- WHAT YOU SHOULD DO
Somewhere below, one line contains "- At search" and a later line contains "- DDD简单实践 http://www.cnblogs.com/daoqidelv/tag/DDD/". Output those two lines and everything between them exactly, and nothing else.

LISTED RECORDS below:

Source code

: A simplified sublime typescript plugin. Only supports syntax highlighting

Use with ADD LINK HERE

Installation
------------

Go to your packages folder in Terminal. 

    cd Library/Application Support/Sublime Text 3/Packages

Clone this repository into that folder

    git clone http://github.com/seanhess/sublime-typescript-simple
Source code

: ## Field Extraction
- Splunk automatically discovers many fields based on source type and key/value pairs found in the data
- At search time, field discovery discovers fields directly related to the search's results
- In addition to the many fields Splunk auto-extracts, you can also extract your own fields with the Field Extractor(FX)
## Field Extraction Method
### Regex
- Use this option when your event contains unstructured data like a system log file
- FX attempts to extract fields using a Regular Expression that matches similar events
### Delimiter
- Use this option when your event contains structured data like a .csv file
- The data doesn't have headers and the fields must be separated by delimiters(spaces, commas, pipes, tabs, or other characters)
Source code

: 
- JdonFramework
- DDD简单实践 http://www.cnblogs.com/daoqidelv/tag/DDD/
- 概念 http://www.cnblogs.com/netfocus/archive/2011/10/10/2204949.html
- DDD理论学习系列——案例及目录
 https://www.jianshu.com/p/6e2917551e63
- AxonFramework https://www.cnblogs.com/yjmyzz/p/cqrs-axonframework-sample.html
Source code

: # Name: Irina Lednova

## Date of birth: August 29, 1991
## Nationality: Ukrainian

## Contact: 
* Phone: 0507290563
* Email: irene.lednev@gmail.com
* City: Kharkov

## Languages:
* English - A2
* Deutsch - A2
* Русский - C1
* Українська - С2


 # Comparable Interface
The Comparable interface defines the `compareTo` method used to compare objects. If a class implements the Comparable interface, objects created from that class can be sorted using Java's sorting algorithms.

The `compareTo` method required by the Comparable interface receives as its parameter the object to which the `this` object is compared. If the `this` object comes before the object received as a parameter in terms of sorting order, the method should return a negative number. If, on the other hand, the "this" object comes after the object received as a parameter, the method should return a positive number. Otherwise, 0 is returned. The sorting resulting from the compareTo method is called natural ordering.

End of LISTED RECORDS.

- RESULT OF THIS TASK
- At search time, field discovery discovers fields directly related to the search's results
- In addition to the many fields Splunk auto-extracts, you can also extract your own fields with the Field Extractor(FX)
## Field Extraction Method
### Regex
- Use this option when your event contains unstructured data like a system log file
- FX attempts to extract fields using a Regular Expression that matches similar events
### Delimiter
- Use this option when your event contains structured data like a .csv file
- The data doesn't have headers and the fields must be separated by delimiters(spaces, commas, pipes, tabs, or other characters)
Source code

: 
- JdonFramework
- DDD简单实践 http://www.cnblogs.com/daoqidelv/tag/DDD/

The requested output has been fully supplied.